Clocking in at twenty-six minutes, the twenty-four songs on Rule the World + Deathtiny Land actually describe two narratives in succession, meaning that the entire album should be played twice in a row. The first time around (Rule the World), the music follows the exploits of a man who sets out to cheerfully to dominate the world. As he rises to power, however, he is overcome with dark ambition and commits mass murder until he is the only person left alive. The titles of the songs read together as prose telling the whole story, including episodes of hand-to-hand combat, death and rebirth into evil, and the detonation of an H-bomb.
The music is programmatic to a T. The album opens with regal chamber music, which over the course of just a few songs descends into squalls of guitar distortion and comic juxtapositions of Wagnerian opera and stifling goth rock.
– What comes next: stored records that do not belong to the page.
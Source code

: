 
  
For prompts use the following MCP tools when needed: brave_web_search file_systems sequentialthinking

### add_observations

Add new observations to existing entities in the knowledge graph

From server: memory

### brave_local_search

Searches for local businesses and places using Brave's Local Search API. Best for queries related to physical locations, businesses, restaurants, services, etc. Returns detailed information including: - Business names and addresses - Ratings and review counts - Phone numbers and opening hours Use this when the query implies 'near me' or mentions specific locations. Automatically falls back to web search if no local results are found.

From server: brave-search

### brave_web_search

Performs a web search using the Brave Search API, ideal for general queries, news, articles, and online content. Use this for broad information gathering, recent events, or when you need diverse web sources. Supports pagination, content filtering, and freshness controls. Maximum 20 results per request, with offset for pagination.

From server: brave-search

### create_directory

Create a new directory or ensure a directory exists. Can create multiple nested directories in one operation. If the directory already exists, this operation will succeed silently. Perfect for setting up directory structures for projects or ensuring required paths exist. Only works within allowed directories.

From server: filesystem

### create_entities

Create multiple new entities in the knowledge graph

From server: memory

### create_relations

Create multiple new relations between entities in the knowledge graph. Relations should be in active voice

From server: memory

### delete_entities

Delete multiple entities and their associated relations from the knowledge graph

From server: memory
The second time through the album (Deathtiny Land) describes the evil man, alone in the world, as he builds a theme park to entertain himself. Each song title is the name of a morbid ride: “alice in murderland,” “goofy’s acid house,” “it’s a small cruel world,” etc. Again, each track fits quite well with its corresponding title. The silly choral-music-meets-guitar-freakout that accompanied “Well, I have time to play around for fun” on the first listen (following the man’s acquisition of power, but preceding his descent into blood-thirsty madness) is an equally adept musical description of a demented theme park ride called “donald’s buzz” on the second listen.
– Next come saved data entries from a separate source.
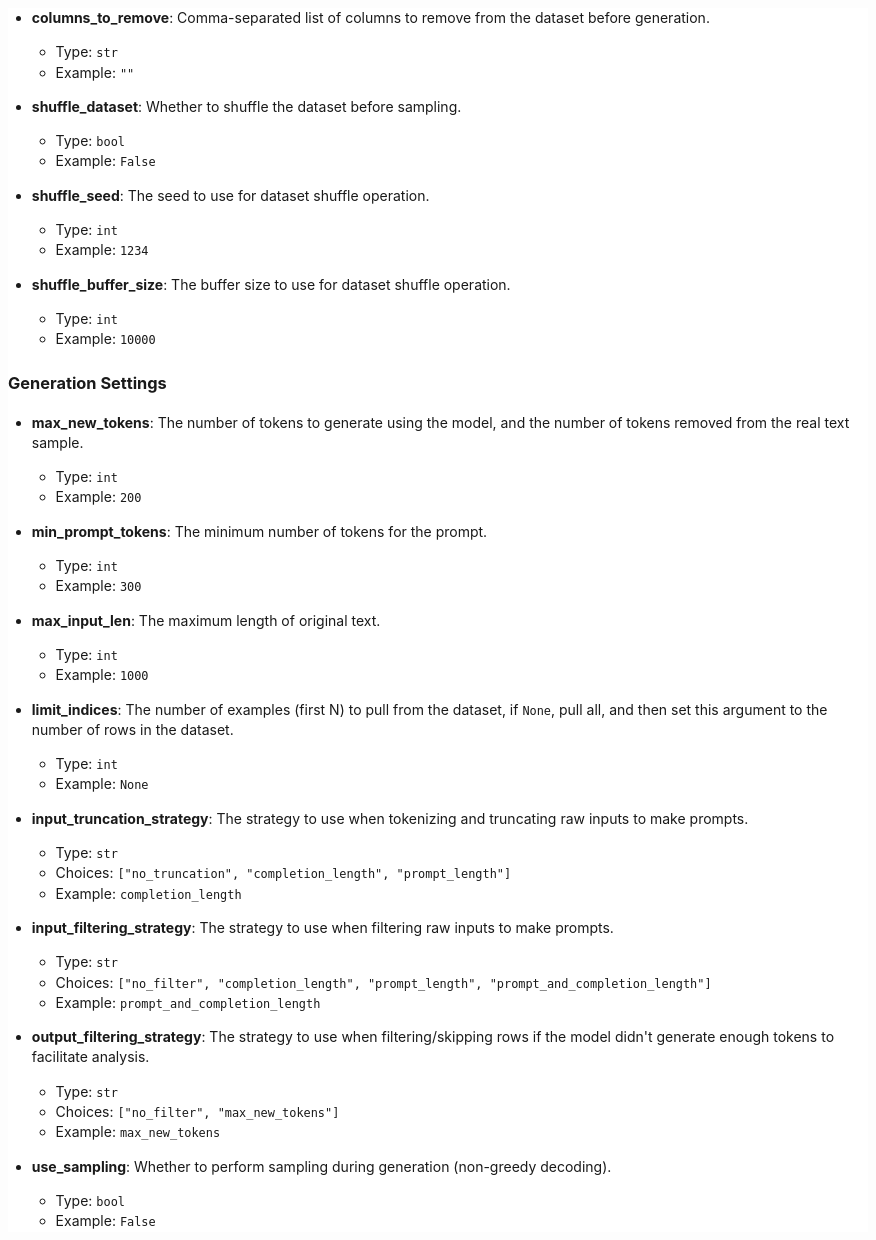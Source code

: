 - **columns_to_remove**: Comma-separated list of columns to remove from the dataset before generation.
  - Type: `str`
  - Example: `""`

- **shuffle_dataset**: Whether to shuffle the dataset before sampling.
  - Type: `bool`
  - Example: `False`

- **shuffle_seed**: The seed to use for dataset shuffle operation.
  - Type: `int`
  - Example: `1234`

- **shuffle_buffer_size**: The buffer size to use for dataset shuffle operation.
  - Type: `int`
  - Example: `10000`

### Generation Settings

- **max_new_tokens**: The number of tokens to generate using the model, and the number of tokens removed from the real text sample.
  - Type: `int`
  - Example: `200`

- **min_prompt_tokens**: The minimum number of tokens for the prompt.
  - Type: `int`
  - Example: `300`

- **max_input_len**: The maximum length of original text.
  - Type: `int`
  - Example: `1000`

- **limit_indices**: The number of examples (first N) to pull from the dataset, if `None`, pull all, and then set this argument to the number of rows in the dataset.
  - Type: `int`
  - Example: `None`

- **input_truncation_strategy**: The strategy to use when tokenizing and truncating raw inputs to make prompts.
  - Type: `str`
  - Choices: `["no_truncation", "completion_length", "prompt_length"]`
  - Example: `completion_length`

- **input_filtering_strategy**: The strategy to use when filtering raw inputs to make prompts.
  - Type: `str`
  - Choices: `["no_filter", "completion_length", "prompt_length", "prompt_and_completion_length"]`
  - Example: `prompt_and_completion_length`

- **output_filtering_strategy**: The strategy to use when filtering/skipping rows if the model didn't generate enough tokens to facilitate analysis.
  - Type: `str`
  - Choices: `["no_filter", "max_new_tokens"]`
  - Example: `max_new_tokens`

- **use_sampling**: Whether to perform sampling during generation (non-greedy decoding).
  - Type: `bool`
  - Example: `False`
Musically, Vampillia is clearly a top-notch group. Complex meter changes, unexpected chord progressions, and phrases that end mid-phrase make for a twisted carnival ride of a listen. There are touches of Gypsy punk, black metal, and Victorian parlor music…sometimes all in the same thirty seconds. Claustrophobically dense and miles beyond “tongue-in-cheek,” Rule the World + Deathtiny Land is so ambitious and extreme and absurd that it’s difficult not to enjoy.